La riduzione numerica della figura del lavoratore dipendente a tempo indeterminato è un fenomeno
comune a quasi tutti i paesi d'Europa. Essa ha dato origine ad un processo di scomposizione e
frammentazione del mercato del lavoro, il cui ritardo di analisi è stata la principale concausa della
debolezza attuale dei sindacati, insieme alla sciagurata scelta della maggior parte degli stessi
sindacati europei (quelli, raccolti nella CES, Confederazione Europea dei Sindacati) di perseguire
politiche di concertazione, cogestione e subalternità aconflittuale. Il processo di desindacalizzazione
(ovvero la riduzione nel numero degli iscritti) negli ultimi vent'anni, anche se più contenuto in Italia e
in Germania (perché compensato dall'aumento dei pensionati), ne è la eclatante conferma.
(…)
Oggi, possiamo forse cercare di riordinare le diverse tipologie lavorative esistenti in due grandi
categorie di massima, che si aggiungono a quella, ridotta ma non scomparsa, del salariato a tempo
indeterminato: il lavoratore salariato autonomo e l'artigiano "biopolitico" della soggettività.

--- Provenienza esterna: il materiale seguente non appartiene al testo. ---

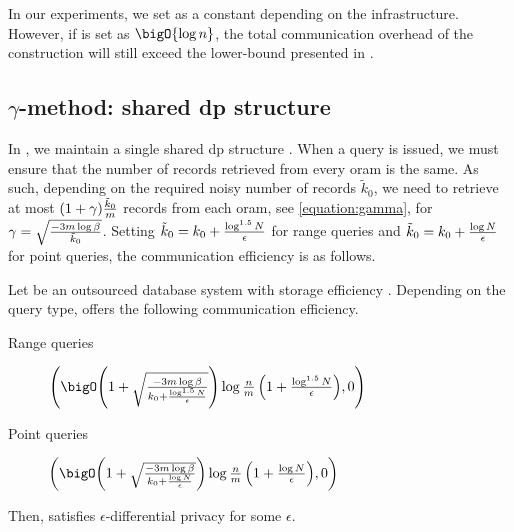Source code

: 		In our experiments, we set \oramsNumber{} as a constant depending on the infrastructure.
		However, if \oramsNumber{} is set as $\bigO{\log n}$, the total communication overhead of the construction will still exceed the lower-bound presented in \cite{multi-server-orams}.

	\subsection{\texorpdfstring{$\gamma$-method}{Gamma-method}: shared \acrshort{dp} structure}\label{section:range-persistent:prallel-dp-oram:gamma}

		In \protocolGamma{}, we maintain a single shared \acrshort{dp} structure \serverDS{}.
		When a query is issued, we must ensure that the number of records retrieved from every \acrshort{oram} is the same.
		As such, depending on the required noisy number of records $\tilde{k}_0$, we need to retrieve at most $( 1 + \gamma ) \frac{ \tilde{k}_0 }{m}$ records from each \acrshort{oram}, see \cref{equation:gamma}, for $\gamma = \sqrt{ \frac{-3 m \log \beta}{ \tilde{k}_0 } }$.
		Setting $\tilde{k}_0 = k_0 + \frac{\log^{1.5} N}{\epsilon}$ for range queries and $\tilde{k}_0 = k_0 + \frac{\log N}{\epsilon}$ for point queries, the communication efficiency is as follows.

		\begin{corollary}\label{corollary:gamma}
			Let \protocolGamma{} be an outsourced database system with storage efficiency .
			Depending on the query type, \protocolGamma{} offers the following communication efficiency.
			\begin{description}
				\item[Range queries] $\efficiency{ \left( 1 + \sqrt{ \frac{-3 \oramsNumber \log \beta}{k_0 + \frac{ \log^{1.5} \domainSize }{ \epsilon }} }\right) \log \frac{\dataSize}{\oramsNumber} \left( 1 + \frac{\log^{1.5} \domainSize}{\epsilon} \right) }{0}$
				\item[Point queries] $\efficiency{ \left( 1 + \sqrt{ \frac{-3 \oramsNumber \log \beta}{k_0 + \frac{ \log \domainSize }{ \epsilon }} }\right) \log \frac{\dataSize}{\oramsNumber} \left( 1 + \frac{\log \domainSize}{\epsilon} \right) }{0}$
			\end{description}
			Then, \protocolGamma{} satisfies $\epsilon$-differential privacy for some $\epsilon$.
		\end{corollary}

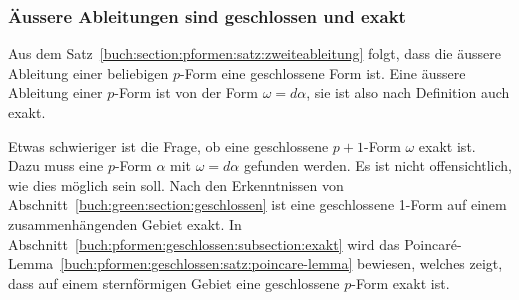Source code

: %
%
\subsubsection{Äussere Ableitungen sind geschlossen und exakt}
Aus dem Satz~\ref{buch:section:pformen:satz:zweiteableitung} folgt,
dass die äussere Ableitung einer beliebigen $p$-Form eine geschlossene
Form ist.
Eine äussere Ableitung einer $p$-Form ist von der Form $\omega=d\alpha$,
sie ist also nach Definition auch exakt.

Etwas schwieriger ist die Frage, ob eine geschlossene $p+1$-Form $\omega$
exakt ist.
Dazu muss eine $p$-Form $\alpha$ mit $\omega=d\alpha$ gefunden werden.
Es ist nicht offensichtlich, wie dies möglich sein soll.
Nach den Erkenntnissen von Abschnitt~\ref{buch:green:section:geschlossen}
ist eine geschlossene 1-Form auf einem zusammenhängenden Gebiet exakt.
In Abschnitt~\ref{buch:pformen:geschlossen:subsection:exakt}
wird das Poincaré-Lemma~\ref{buch:pformen:geschlossen:satz:poincare-lemma}
bewiesen, welches zeigt, dass auf einem sternförmigen Gebiet eine
geschlossene $p$-Form exakt ist.

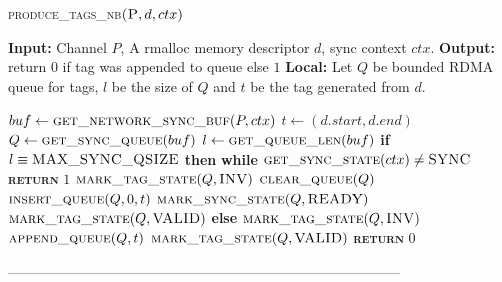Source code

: \documentclass[10pt]{article}
\begin{document}
\begin{algorithm}{}
\footnotesize
\caption{\textsc{produce\_tags\_nb}{$\textsc{(P}, d, ctx)$}}
\label{alg:prod_tags} 
\begin{algorithmic}[1]

\STATE \textbf{Input:} Channel $P$, A rmalloc memory descriptor $d$, sync context $ctx$.
\STATE \textbf{Output:} return {$0$} if tag was appended to queue else {$1$}
\STATE \textbf{Local:} Let $Q$ be bounded RDMA queue for tags, $l$ be the size of $Q$ and $t$ be the tag generated from $d$.

\STATE $\textbf{$buf$} \leftarrow  \textsc{get\_network\_sync\_buf}(P, ctx)$ 
\STATE $\textbf{$t$} \leftarrow  {(d.start, d.end)}$ 
\STATE $\textbf{$Q$} \leftarrow  \textsc{get\_sync\_queue}(buf)$ 
\STATE $\textbf{$l$} \leftarrow  \textsc{get\_queue\_len}(buf)$ 
\STATE \textbf{if} $l \equiv \textsc{MAX\_SYNC\_QSIZE}$  \textbf{then} 
\STATE \quad \textbf{while}  $\textsc{get\_sync\_state}(ctx) \neq \textsc{SYNC}$
\STATE \qquad \textsc{\textbf{return}} {$1$}
\STATE \quad  $\textsc{mark\_tag\_state}(Q, \textsc{INV})$
\STATE \quad  $\textsc{clear\_queue}(Q)$
\STATE \quad  $\textsc{insert\_queue}(Q, 0, t)$
\STATE \quad  $\textsc{mark\_sync\_state}(Q, \textsc{READY})$
\STATE \quad  $\textsc{mark\_tag\_state}(Q, \textsc{VALID})$
\STATE \textbf{else}
\STATE \quad  $\textsc{mark\_tag\_state}(Q, \textsc{INV})$
\STATE \quad  $\textsc{append\_queue}(Q, t)$
\STATE \quad  $\textsc{mark\_tag\_state}(Q, \textsc{VALID})$
\STATE \textsc{\textbf{return}} {$0$}
\STATE


\end{algorithmic}
\end{algorithm}


 ------------------------------------------------------------------------------------

\end{document}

La prima categoria racchiude tutte le prestazione di lavoro subordinato oggi definite "atipiche", ovvero
caratterizzate da precari età salariale e contrattuale, sottoposte al ricatto della ricerca della continuità
di lavoro, all'impari contrattazione individuale, senza tutele ne garanzie, "soli" di fronte
all'arroganza padronale, come se fossero lavoratori autonomi. Dal contratto part-time, agli
interinali, agli stagionali, sino ai parasubordinati, circa un 50% della forza-lavoro giovanile a livello
europeo (con punte di 70 75% nei paesi di fascia mediterranea, Spagna e Italia in testa), entra nel
mercato del lavoro con queste caratteristiche. La seconda categoria fa riferimento a tutte le
prestazioni lavorative formalmente indipendenti, ma fortemente caratterizzate da attività cognitivorelazionali, in cui l'uso delle cognizioni linguistico-cerebrali-esperienzali ricorda le competenze
individuali che gli artigiani dei primi anni del secolo scorso dovevano avere per poter svolgere il loro
"mestiere". La differenza sta che oggi i saperi dipendono e sono strettamente interrelati alla vita dei
soggetti, al "bios" e non più solo all'abilità manuale.